Please restate the records that follow exactly, skipping their images.

** Source information follows **

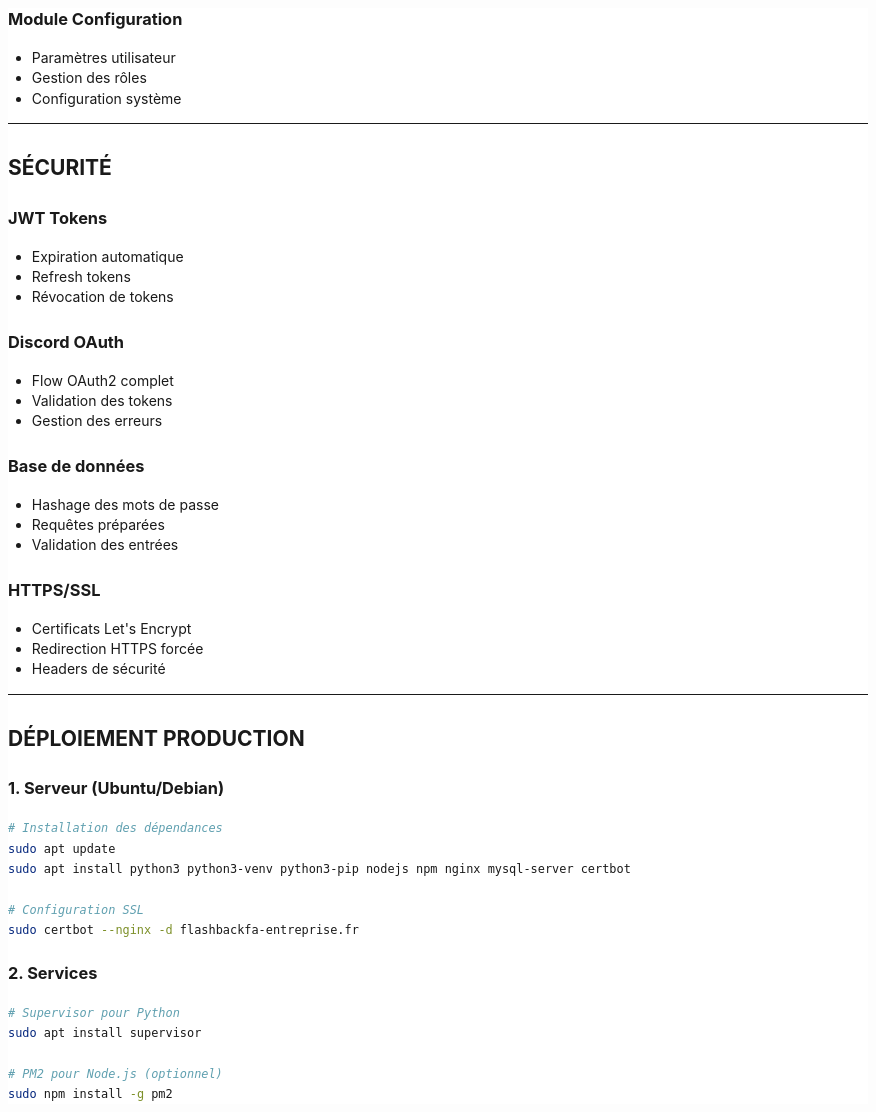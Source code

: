 ### Module Configuration
- Paramètres utilisateur
- Gestion des rôles
- Configuration système

---

## SÉCURITÉ

### JWT Tokens
- Expiration automatique
- Refresh tokens
- Révocation de tokens

### Discord OAuth
- Flow OAuth2 complet
- Validation des tokens
- Gestion des erreurs

### Base de données
- Hashage des mots de passe
- Requêtes préparées
- Validation des entrées

### HTTPS/SSL
- Certificats Let's Encrypt
- Redirection HTTPS forcée
- Headers de sécurité

---

## DÉPLOIEMENT PRODUCTION

### 1. Serveur (Ubuntu/Debian)
```bash
# Installation des dépendances
sudo apt update
sudo apt install python3 python3-venv python3-pip nodejs npm nginx mysql-server certbot

# Configuration SSL
sudo certbot --nginx -d flashbackfa-entreprise.fr
```

### 2. Services
```bash
# Supervisor pour Python
sudo apt install supervisor

# PM2 pour Node.js (optionnel)
sudo npm install -g pm2
```
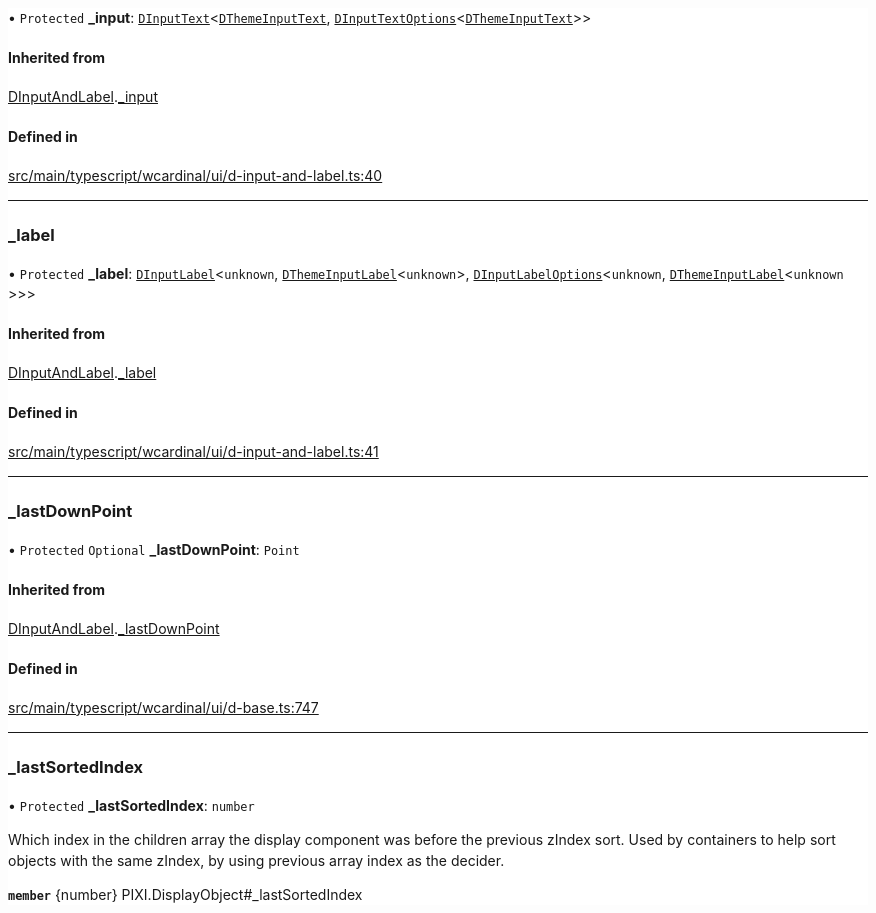 • `Protected` **\_input**: [`DInputText`](DInputText.md)<[`DThemeInputText`](../interfaces/DThemeInputText.md), [`DInputTextOptions`](../interfaces/DInputTextOptions.md)<[`DThemeInputText`](../interfaces/DThemeInputText.md)\>\>

#### Inherited from

[DInputAndLabel](DInputAndLabel.md).[_input](DInputAndLabel.md#_input)

#### Defined in

[src/main/typescript/wcardinal/ui/d-input-and-label.ts:40](https://github.com/winter-cardinal/winter-cardinal-ui/blob/v0.205.1/src/main/typescript/wcardinal/ui/d-input-and-label.ts#L40)

___

### \_label

• `Protected` **\_label**: [`DInputLabel`](DInputLabel.md)<`unknown`, [`DThemeInputLabel`](../interfaces/DThemeInputLabel.md)<`unknown`\>, [`DInputLabelOptions`](../interfaces/DInputLabelOptions.md)<`unknown`, [`DThemeInputLabel`](../interfaces/DThemeInputLabel.md)<`unknown`\>\>\>

#### Inherited from

[DInputAndLabel](DInputAndLabel.md).[_label](DInputAndLabel.md#_label)

#### Defined in

[src/main/typescript/wcardinal/ui/d-input-and-label.ts:41](https://github.com/winter-cardinal/winter-cardinal-ui/blob/v0.205.1/src/main/typescript/wcardinal/ui/d-input-and-label.ts#L41)

___

### \_lastDownPoint

• `Protected` `Optional` **\_lastDownPoint**: `Point`

#### Inherited from

[DInputAndLabel](DInputAndLabel.md).[_lastDownPoint](DInputAndLabel.md#_lastdownpoint)

#### Defined in

[src/main/typescript/wcardinal/ui/d-base.ts:747](https://github.com/winter-cardinal/winter-cardinal-ui/blob/v0.205.1/src/main/typescript/wcardinal/ui/d-base.ts#L747)

___

### \_lastSortedIndex

• `Protected` **\_lastSortedIndex**: `number`

Which index in the children array the display component was before the previous zIndex sort.
Used by containers to help sort objects with the same zIndex, by using previous array index as the decider.

**`member`** {number} PIXI.DisplayObject#_lastSortedIndex
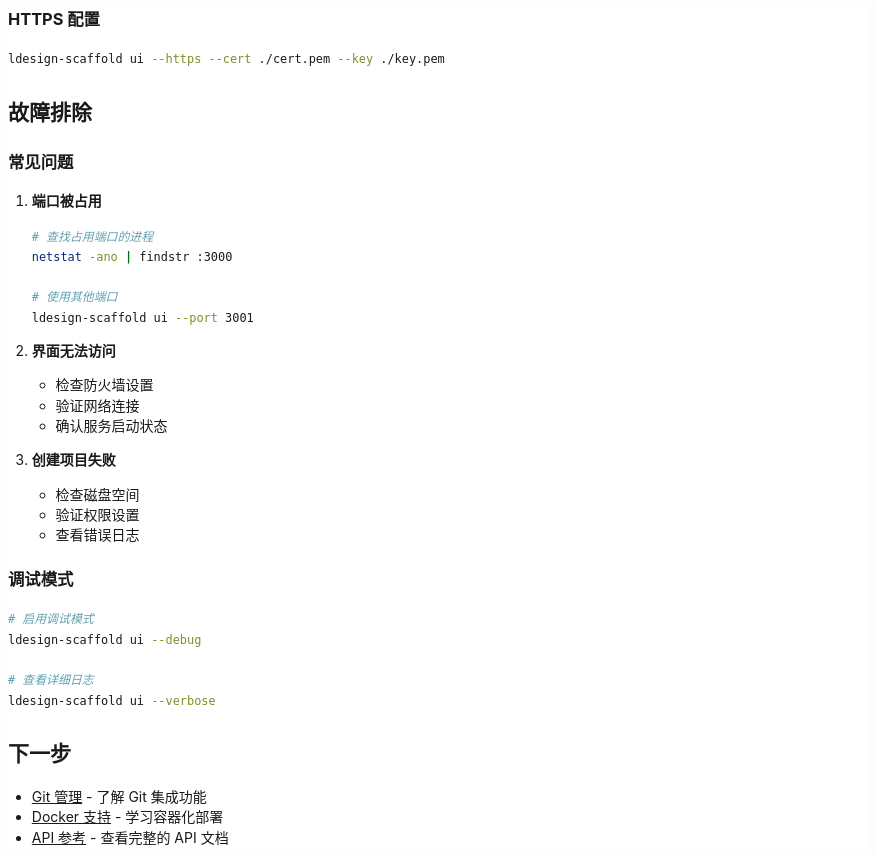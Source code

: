 ### HTTPS 配置

```bash
ldesign-scaffold ui --https --cert ./cert.pem --key ./key.pem
```

## 故障排除

### 常见问题

1. **端口被占用**
   ```bash
   # 查找占用端口的进程
   netstat -ano | findstr :3000
   
   # 使用其他端口
   ldesign-scaffold ui --port 3001
   ```

2. **界面无法访问**
   - 检查防火墙设置
   - 验证网络连接
   - 确认服务启动状态

3. **创建项目失败**
   - 检查磁盘空间
   - 验证权限设置
   - 查看错误日志

### 调试模式

```bash
# 启用调试模式
ldesign-scaffold ui --debug

# 查看详细日志
ldesign-scaffold ui --verbose
```

## 下一步

- [Git 管理](/guide/git-management) - 了解 Git 集成功能
- [Docker 支持](/guide/docker-support) - 学习容器化部署
- [API 参考](/api/) - 查看完整的 API 文档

** End of Source information **

Exercise result:
Source code

: ### Module Configuration
- Paramètres utilisateur
- Gestion des rôles
- Configuration système

---

## SÉCURITÉ

### JWT Tokens
- Expiration automatique
- Refresh tokens
- Révocation de tokens

### Discord OAuth
- Flow OAuth2 complet
- Validation des tokens
- Gestion des erreurs

### Base de données
- Hashage des mots de passe
- Requêtes préparées
- Validation des entrées

### HTTPS/SSL
- Certificats Let's Encrypt
- Redirection HTTPS forcée
- Headers de sécurité

---

## DÉPLOIEMENT PRODUCTION

### 1. Serveur (Ubuntu/Debian)
```bash
# Installation des dépendances
sudo apt update
sudo apt install python3 python3-venv python3-pip nodejs npm nginx mysql-server certbot

# Configuration SSL
sudo certbot --nginx -d flashbackfa-entreprise.fr
```

### 2. Services
```bash
# Supervisor pour Python
sudo apt install supervisor

# PM2 pour Node.js (optionnel)
sudo npm install -g pm2
```
 • `Protected` **\_input**: [`DInputText`](DInputText.md)<[`DThemeInputText`](../interfaces/DThemeInputText.md), [`DInputTextOptions`](../interfaces/DInputTextOptions.md)<[`DThemeInputText`](../interfaces/DThemeInputText.md)\>\>

#### Inherited from

[DInputAndLabel](DInputAndLabel.md).[_input](DInputAndLabel.md#_input)

#### Defined in

[src/main/typescript/wcardinal/ui/d-input-and-label.ts:40](https://github.com/winter-cardinal/winter-cardinal-ui/blob/v0.205.1/src/main/typescript/wcardinal/ui/d-input-and-label.ts#L40)

___

### \_label

• `Protected` **\_label**: [`DInputLabel`](DInputLabel.md)<`unknown`, [`DThemeInputLabel`](../interfaces/DThemeInputLabel.md)<`unknown`\>, [`DInputLabelOptions`](../interfaces/DInputLabelOptions.md)<`unknown`, [`DThemeInputLabel`](../interfaces/DThemeInputLabel.md)<`unknown`\>\>\>

#### Inherited from

[DInputAndLabel](DInputAndLabel.md).[_label](DInputAndLabel.md#_label)

#### Defined in

[src/main/typescript/wcardinal/ui/d-input-and-label.ts:41](https://github.com/winter-cardinal/winter-cardinal-ui/blob/v0.205.1/src/main/typescript/wcardinal/ui/d-input-and-label.ts#L41)

___

### \_lastDownPoint

• `Protected` `Optional` **\_lastDownPoint**: `Point`

#### Inherited from

[DInputAndLabel](DInputAndLabel.md).[_lastDownPoint](DInputAndLabel.md#_lastdownpoint)

#### Defined in

[src/main/typescript/wcardinal/ui/d-base.ts:747](https://github.com/winter-cardinal/winter-cardinal-ui/blob/v0.205.1/src/main/typescript/wcardinal/ui/d-base.ts#L747)

___

### \_lastSortedIndex

• `Protected` **\_lastSortedIndex**: `number`

Which index in the children array the display component was before the previous zIndex sort.
Used by containers to help sort objects with the same zIndex, by using previous array index as the decider.

**`member`** {number} PIXI.DisplayObject#_lastSortedIndex
Source code

: ### HTTPS 配置

```bash
ldesign-scaffold ui --https --cert ./cert.pem --key ./key.pem
```

## 故障排除

### 常见问题

1. **端口被占用**
   ```bash
   # 查找占用端口的进程
   netstat -ano | findstr :3000
   
   # 使用其他端口
   ldesign-scaffold ui --port 3001
   ```

2. **界面无法访问**
   - 检查防火墙设置
   - 验证网络连接
   - 确认服务启动状态

3. **创建项目失败**
   - 检查磁盘空间
   - 验证权限设置
   - 查看错误日志

### 调试模式

```bash
# 启用调试模式
ldesign-scaffold ui --debug

# 查看详细日志
ldesign-scaffold ui --verbose
```

## 下一步

- [Git 管理](/guide/git-management) - 了解 Git 集成功能
- [Docker 支持](/guide/docker-support) - 学习容器化部署
- [API 参考](/api/) - 查看完整的 API 文档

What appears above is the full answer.